Pembangunan pondok pun dilakukan di atas prinsip persaudaraan, kebersamaan, dan kemandirian dengan tujuan mencapai akhlak mulia. Pemilihan lokasi yang dekat dengan pabrik, membuat keberadaan pondok cukup efektif untuk menjadi pengalih perhatian masyarakat.
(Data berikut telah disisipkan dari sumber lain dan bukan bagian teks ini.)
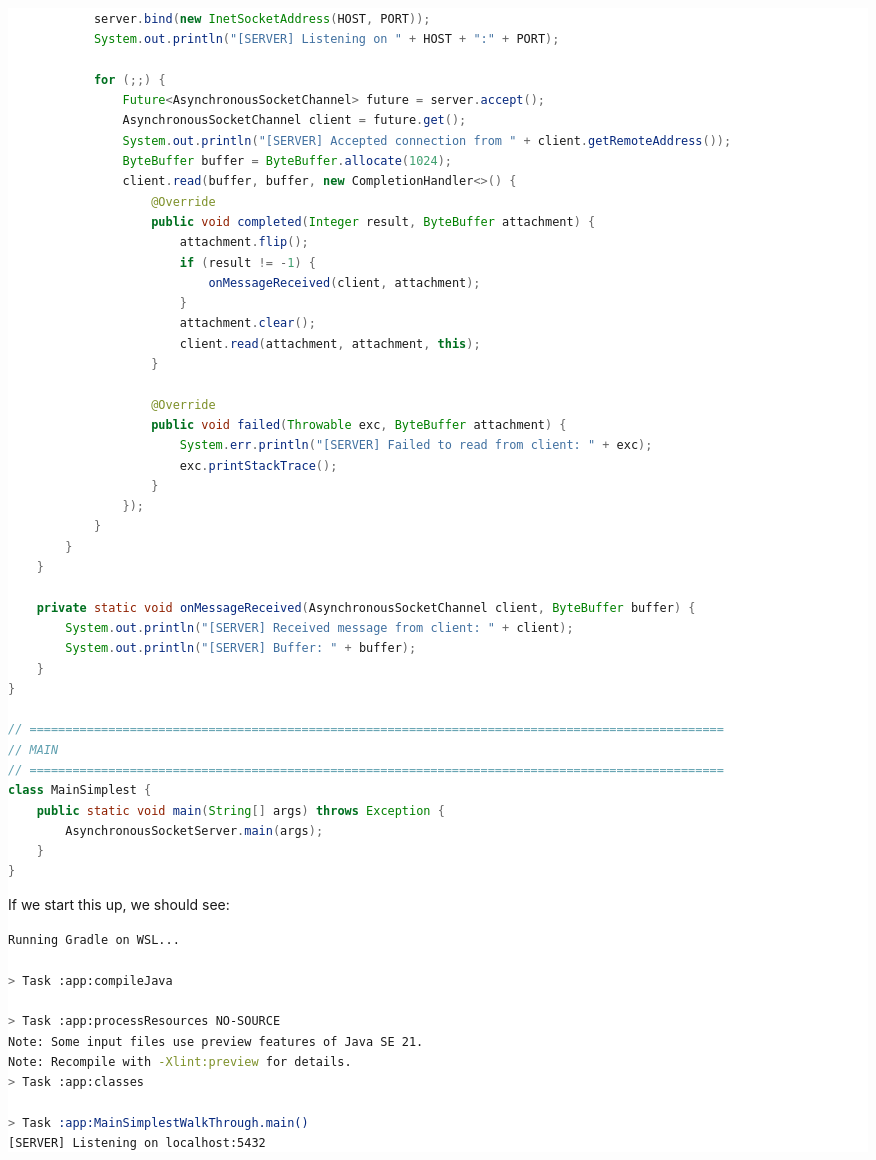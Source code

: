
 ```java
            server.bind(new InetSocketAddress(HOST, PORT));
            System.out.println("[SERVER] Listening on " + HOST + ":" + PORT);

            for (;;) {
                Future<AsynchronousSocketChannel> future = server.accept();
                AsynchronousSocketChannel client = future.get();
                System.out.println("[SERVER] Accepted connection from " + client.getRemoteAddress());
                ByteBuffer buffer = ByteBuffer.allocate(1024);
                client.read(buffer, buffer, new CompletionHandler<>() {
                    @Override
                    public void completed(Integer result, ByteBuffer attachment) {
                        attachment.flip();
                        if (result != -1) {
                            onMessageReceived(client, attachment);
                        }
                        attachment.clear();
                        client.read(attachment, attachment, this);
                    }

                    @Override
                    public void failed(Throwable exc, ByteBuffer attachment) {
                        System.err.println("[SERVER] Failed to read from client: " + exc);
                        exc.printStackTrace();
                    }
                });
            }
        }
    }

    private static void onMessageReceived(AsynchronousSocketChannel client, ByteBuffer buffer) {
        System.out.println("[SERVER] Received message from client: " + client);
        System.out.println("[SERVER] Buffer: " + buffer);
    }
}

// =================================================================================================
// MAIN
// =================================================================================================
class MainSimplest {
    public static void main(String[] args) throws Exception {
        AsynchronousSocketServer.main(args);
    }
}
```

If we start this up, we should see:

```bash
Running Gradle on WSL...

> Task :app:compileJava

> Task :app:processResources NO-SOURCE
Note: Some input files use preview features of Java SE 21.
Note: Recompile with -Xlint:preview for details.
> Task :app:classes

> Task :app:MainSimplestWalkThrough.main()
[SERVER] Listening on localhost:5432
```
Dengan kecerdikan dan kesabarannya, kelompok Hasyim akhirnya mengalahkan Kebo Ireng melalui sebuah pertandingan adu kekuatan yang dilakukan dengan sportif, sehingga tidak akan menimbulkan keonaran yang dapat menjadi dasar pemerintah Belanda untuk menangkap orang-orang yang dianggap musuhnya. Setelah kekalahan pemimpinnya, Kawasan Kebo Ireng semakin sepi dan akhirnya tergantikan oleh keberadaan Pesantren Tebu Ireng.
Serangkaian cerita mengenai sejarah pendirian Tebu Ireng ini menginspirasi kita bahwa melawan kemungkaran tidak boleh dilakukan dengan kekerasan semata. Sebaliknya, ia harus dihadapi dengan ketenangan dan kesabaran. Bukan berarti diam, tapi menunggu saat yang tepat untuk benar-benar membuat perlawanan tersebut efektif. Saat yang tepat itu adalah ketika kepercayaan dan dukungan dari banyak orang telah diperoleh. Selain itu, kekuatan ekonomi serta keilmuan juga turut menjadi prasyarat berhasilnya sebuah perlawanan.